US to offer benefits to spouses of gay troops: officials
The Pentagon plans to extend some benefits to the spouses of gay and lesbian troops, officials said Tuesday.
The decision was expected to be formally announced within days, before outgoing Defense Secretary Leon Panetta retires this month, said the officials, who spoke on condition of anonymity.
But the officials could not say which benefits would be provided to same-sex couples.
Since the Pentagon lifted a ban on openly gay recruits serving in uniform in September 2011, it has grappled with questions about benefits as it must comply with a law prohibiting the federal government from granting same-sex marriages legal status.
But officials have been looking at ways to extend some benefits without violating the 1996 Defense of Marriage Act.
The Pentagon move is in keeping with President Barack Obama's inaugural address last month, in which he signaled a push to ensure equal rights for "our gay brothers and sisters."

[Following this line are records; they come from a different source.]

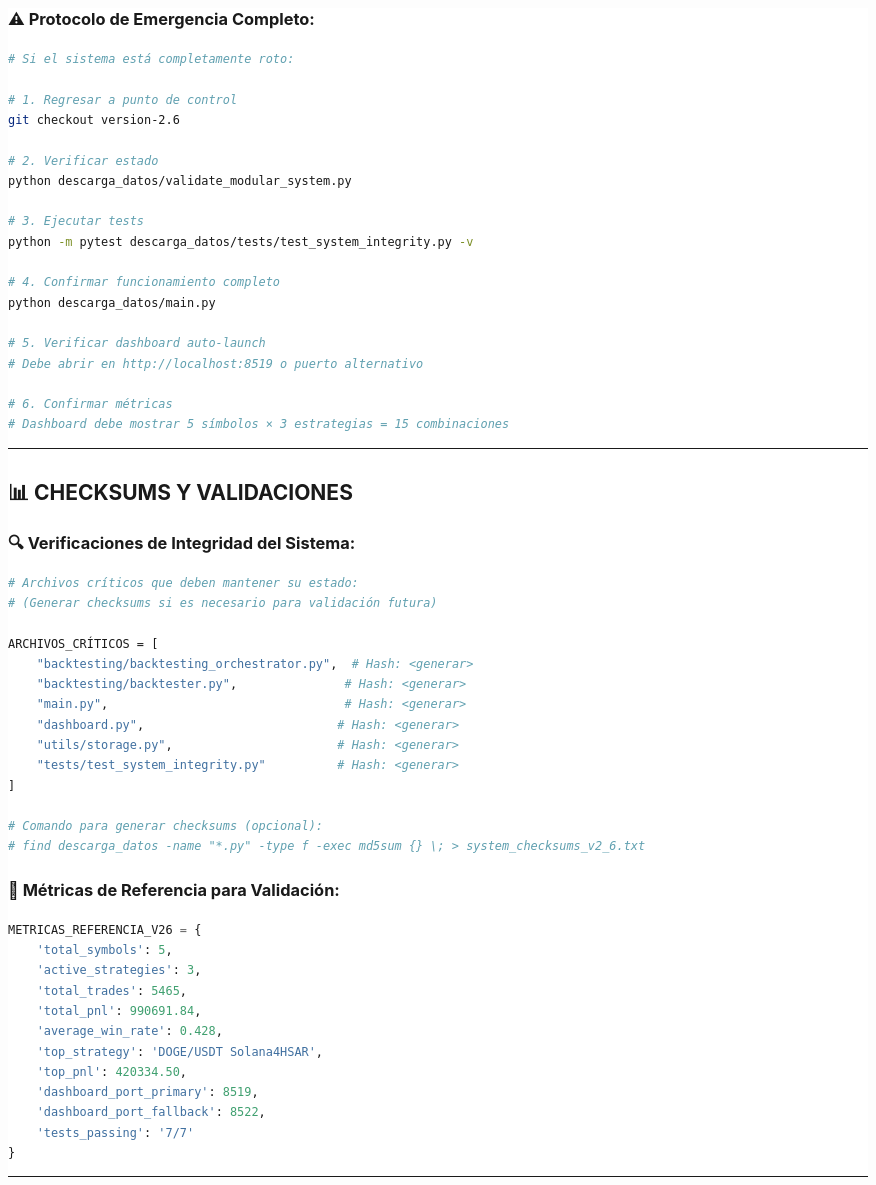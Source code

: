 ### ⚠️ **Protocolo de Emergencia Completo:**

```bash
# Si el sistema está completamente roto:

# 1. Regresar a punto de control
git checkout version-2.6

# 2. Verificar estado
python descarga_datos/validate_modular_system.py

# 3. Ejecutar tests
python -m pytest descarga_datos/tests/test_system_integrity.py -v

# 4. Confirmar funcionamiento completo
python descarga_datos/main.py

# 5. Verificar dashboard auto-launch
# Debe abrir en http://localhost:8519 o puerto alternativo

# 6. Confirmar métricas
# Dashboard debe mostrar 5 símbolos × 3 estrategias = 15 combinaciones
```

---

## 📊 **CHECKSUMS Y VALIDACIONES**

### 🔍 **Verificaciones de Integridad del Sistema:**

```bash
# Archivos críticos que deben mantener su estado:
# (Generar checksums si es necesario para validación futura)

ARCHIVOS_CRÍTICOS = [
    "backtesting/backtesting_orchestrator.py",  # Hash: <generar>
    "backtesting/backtester.py",               # Hash: <generar>
    "main.py",                                 # Hash: <generar>
    "dashboard.py",                           # Hash: <generar>
    "utils/storage.py",                       # Hash: <generar>
    "tests/test_system_integrity.py"          # Hash: <generar>
]

# Comando para generar checksums (opcional):
# find descarga_datos -name "*.py" -type f -exec md5sum {} \; > system_checksums_v2_6.txt
```

### 🎯 **Métricas de Referencia para Validación:**

```python
METRICAS_REFERENCIA_V26 = {
    'total_symbols': 5,
    'active_strategies': 3,
    'total_trades': 5465,
    'total_pnl': 990691.84,
    'average_win_rate': 0.428,
    'top_strategy': 'DOGE/USDT Solana4HSAR',
    'top_pnl': 420334.50,
    'dashboard_port_primary': 8519,
    'dashboard_port_fallback': 8522,
    'tests_passing': '7/7'
}
```

---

The decision will also help shape Panetta's legacy as Pentagon chief, after having opened the door to women in ground combat in a milestone step unveiled last month.
Rights advocates have called for offering gay spouses military identification cards and access to family service programs and military shops.
The issue has been under review for several months by the chiefs of the armed services, who have been studying a proposal on providing benefits to spouses of gay troops.
The Pentagon is "conducting a deliberative and comprehensive review of the possibility of extending eligibility for benefits, when legally permitted, to same-sex domestic partners," said spokeswoman Commander Leslie Hull-Ryde.
The department already allows some benefits for spouses of gay personnel.
The current rules permit a service member to choose whoever they want as a beneficiary for their life insurance and other related benefits or services in the event of death, including transportation costs to burial ceremonies.
And a wounded service member can choose their gay spouse as a "non-medical" caregiver during their recovery.